# Information supplied

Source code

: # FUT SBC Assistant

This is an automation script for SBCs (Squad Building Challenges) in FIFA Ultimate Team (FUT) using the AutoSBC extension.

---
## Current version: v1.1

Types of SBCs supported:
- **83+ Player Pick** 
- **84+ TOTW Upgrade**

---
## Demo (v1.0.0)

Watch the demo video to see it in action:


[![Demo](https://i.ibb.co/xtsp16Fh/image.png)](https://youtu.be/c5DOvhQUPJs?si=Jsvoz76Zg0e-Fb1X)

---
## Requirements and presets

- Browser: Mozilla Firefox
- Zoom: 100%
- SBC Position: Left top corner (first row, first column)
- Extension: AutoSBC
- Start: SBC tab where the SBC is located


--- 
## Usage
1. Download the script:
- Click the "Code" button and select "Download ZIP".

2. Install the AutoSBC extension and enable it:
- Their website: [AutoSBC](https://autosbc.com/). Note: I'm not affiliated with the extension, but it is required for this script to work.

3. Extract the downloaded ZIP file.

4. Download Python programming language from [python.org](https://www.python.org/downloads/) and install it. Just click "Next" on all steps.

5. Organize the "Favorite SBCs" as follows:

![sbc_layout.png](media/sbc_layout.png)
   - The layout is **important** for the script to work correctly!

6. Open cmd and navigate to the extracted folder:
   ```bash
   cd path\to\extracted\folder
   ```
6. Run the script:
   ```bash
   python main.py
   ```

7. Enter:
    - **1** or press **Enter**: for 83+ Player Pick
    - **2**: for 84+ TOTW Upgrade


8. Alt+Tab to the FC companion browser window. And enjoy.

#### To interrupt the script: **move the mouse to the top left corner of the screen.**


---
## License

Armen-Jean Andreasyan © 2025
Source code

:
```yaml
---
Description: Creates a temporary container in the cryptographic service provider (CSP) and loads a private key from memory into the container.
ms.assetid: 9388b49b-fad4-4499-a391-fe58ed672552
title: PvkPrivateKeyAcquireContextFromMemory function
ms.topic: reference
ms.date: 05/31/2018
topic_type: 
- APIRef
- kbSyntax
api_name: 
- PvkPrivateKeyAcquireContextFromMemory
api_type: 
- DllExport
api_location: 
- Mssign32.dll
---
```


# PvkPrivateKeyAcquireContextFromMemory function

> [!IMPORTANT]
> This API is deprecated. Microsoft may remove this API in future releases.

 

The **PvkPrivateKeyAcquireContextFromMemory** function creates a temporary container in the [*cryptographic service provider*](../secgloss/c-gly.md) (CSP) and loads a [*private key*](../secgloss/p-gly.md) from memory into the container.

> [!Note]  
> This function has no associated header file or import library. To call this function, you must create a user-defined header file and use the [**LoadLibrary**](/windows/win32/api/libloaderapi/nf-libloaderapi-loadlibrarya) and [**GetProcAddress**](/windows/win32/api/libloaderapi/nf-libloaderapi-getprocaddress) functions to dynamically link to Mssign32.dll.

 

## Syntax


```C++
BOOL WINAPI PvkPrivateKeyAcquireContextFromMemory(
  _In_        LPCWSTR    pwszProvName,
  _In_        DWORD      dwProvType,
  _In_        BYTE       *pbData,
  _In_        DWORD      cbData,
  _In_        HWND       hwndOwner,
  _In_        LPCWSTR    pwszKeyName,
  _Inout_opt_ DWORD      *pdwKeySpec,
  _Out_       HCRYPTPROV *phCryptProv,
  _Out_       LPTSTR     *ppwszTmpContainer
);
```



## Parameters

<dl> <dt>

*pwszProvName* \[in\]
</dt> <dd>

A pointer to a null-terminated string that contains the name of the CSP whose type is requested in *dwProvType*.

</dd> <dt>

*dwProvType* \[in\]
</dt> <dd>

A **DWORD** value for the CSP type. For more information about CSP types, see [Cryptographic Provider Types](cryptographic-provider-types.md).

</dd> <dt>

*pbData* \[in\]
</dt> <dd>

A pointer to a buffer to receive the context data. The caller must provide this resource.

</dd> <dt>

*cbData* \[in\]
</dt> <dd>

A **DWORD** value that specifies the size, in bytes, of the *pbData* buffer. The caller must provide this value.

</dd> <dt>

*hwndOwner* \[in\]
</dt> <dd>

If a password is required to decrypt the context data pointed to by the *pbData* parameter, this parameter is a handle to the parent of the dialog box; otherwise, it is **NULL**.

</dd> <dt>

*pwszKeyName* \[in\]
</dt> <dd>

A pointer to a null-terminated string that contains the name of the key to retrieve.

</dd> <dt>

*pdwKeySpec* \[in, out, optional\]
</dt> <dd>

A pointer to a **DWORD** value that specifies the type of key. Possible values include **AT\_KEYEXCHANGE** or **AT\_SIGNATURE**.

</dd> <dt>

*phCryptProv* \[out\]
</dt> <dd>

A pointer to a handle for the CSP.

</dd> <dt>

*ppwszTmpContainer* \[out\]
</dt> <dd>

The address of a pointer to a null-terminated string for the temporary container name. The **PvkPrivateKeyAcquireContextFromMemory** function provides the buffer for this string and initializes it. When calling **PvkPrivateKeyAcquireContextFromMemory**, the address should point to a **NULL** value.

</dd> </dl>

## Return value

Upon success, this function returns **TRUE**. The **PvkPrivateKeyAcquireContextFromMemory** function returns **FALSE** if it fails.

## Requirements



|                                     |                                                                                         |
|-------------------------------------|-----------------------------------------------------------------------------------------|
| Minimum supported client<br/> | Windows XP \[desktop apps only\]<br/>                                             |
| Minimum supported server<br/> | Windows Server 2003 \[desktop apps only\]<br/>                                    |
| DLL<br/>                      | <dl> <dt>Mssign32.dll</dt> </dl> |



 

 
* * *
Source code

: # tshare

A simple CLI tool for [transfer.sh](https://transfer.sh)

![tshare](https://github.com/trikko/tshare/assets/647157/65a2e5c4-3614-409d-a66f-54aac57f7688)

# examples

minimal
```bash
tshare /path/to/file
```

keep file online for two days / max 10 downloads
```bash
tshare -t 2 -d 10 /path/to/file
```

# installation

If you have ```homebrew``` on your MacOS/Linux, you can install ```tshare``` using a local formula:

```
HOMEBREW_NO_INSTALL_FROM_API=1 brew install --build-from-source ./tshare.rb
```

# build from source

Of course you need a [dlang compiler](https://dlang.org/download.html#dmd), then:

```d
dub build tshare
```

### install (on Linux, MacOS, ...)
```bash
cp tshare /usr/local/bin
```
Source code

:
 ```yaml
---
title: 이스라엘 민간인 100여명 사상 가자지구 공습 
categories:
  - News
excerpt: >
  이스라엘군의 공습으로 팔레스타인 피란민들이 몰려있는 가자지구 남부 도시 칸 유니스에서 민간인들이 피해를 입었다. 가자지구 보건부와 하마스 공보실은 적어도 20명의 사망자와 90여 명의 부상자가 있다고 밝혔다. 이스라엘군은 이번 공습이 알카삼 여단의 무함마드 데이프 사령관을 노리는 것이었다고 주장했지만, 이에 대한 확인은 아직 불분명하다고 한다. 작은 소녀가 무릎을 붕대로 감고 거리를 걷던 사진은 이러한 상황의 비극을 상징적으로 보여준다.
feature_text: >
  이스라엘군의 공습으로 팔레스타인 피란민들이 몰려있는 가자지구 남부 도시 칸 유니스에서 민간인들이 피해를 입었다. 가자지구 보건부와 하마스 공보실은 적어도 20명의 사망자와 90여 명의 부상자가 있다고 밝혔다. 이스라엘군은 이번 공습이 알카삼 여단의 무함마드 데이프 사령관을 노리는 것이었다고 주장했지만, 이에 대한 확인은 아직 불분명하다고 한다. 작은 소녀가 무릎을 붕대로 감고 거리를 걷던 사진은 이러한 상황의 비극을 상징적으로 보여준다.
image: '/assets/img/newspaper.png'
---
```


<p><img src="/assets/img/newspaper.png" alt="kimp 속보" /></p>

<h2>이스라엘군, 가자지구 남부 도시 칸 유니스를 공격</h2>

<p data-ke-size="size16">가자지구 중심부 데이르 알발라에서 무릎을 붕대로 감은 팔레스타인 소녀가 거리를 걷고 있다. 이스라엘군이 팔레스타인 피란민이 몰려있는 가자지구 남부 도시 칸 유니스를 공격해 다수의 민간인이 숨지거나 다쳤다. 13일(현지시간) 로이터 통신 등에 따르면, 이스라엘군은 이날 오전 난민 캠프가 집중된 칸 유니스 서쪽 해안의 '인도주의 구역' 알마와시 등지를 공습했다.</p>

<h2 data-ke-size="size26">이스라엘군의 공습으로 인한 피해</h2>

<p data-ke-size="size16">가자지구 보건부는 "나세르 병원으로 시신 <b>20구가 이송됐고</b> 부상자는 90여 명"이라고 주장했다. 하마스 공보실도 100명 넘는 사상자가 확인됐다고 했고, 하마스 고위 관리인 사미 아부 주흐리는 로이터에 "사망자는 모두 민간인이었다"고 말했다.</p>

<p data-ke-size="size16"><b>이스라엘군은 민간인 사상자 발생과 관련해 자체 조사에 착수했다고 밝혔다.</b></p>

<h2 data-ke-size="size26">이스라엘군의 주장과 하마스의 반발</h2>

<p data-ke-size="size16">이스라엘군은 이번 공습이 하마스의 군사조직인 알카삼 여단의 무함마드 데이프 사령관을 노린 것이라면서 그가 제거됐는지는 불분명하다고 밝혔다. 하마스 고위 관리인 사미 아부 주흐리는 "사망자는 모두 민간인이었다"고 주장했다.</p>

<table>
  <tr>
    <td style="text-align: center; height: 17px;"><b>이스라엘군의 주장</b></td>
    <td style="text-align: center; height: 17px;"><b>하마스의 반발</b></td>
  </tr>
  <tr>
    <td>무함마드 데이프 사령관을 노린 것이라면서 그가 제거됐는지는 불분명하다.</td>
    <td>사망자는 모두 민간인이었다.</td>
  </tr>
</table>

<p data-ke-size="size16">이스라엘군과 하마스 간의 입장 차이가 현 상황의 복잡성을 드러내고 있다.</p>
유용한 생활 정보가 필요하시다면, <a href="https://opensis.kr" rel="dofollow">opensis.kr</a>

# Task prompt
Copy out each line of the data above, exactly, if it lies between the line holding "Types of SBCs" and the line holding "3. Extract the downloaded ZIP file.", inclusive; copy no other line.

# Response to the exercise
Types of SBCs supported:
- **83+ Player Pick** 
- **84+ TOTW Upgrade**

---
## Demo (v1.0.0)

Watch the demo video to see it in action:


[![Demo](https://i.ibb.co/xtsp16Fh/image.png)](https://youtu.be/c5DOvhQUPJs?si=Jsvoz76Zg0e-Fb1X)

---
## Requirements and presets

- Browser: Mozilla Firefox
- Zoom: 100%
- SBC Position: Left top corner (first row, first column)
- Extension: AutoSBC
- Start: SBC tab where the SBC is located


--- 
## Usage
1. Download the script:
- Click the "Code" button and select "Download ZIP".

2. Install the AutoSBC extension and enable it:
- Their website: [AutoSBC](https://autosbc.com/). Note: I'm not affiliated with the extension, but it is required for this script to work.

3. Extract the downloaded ZIP file.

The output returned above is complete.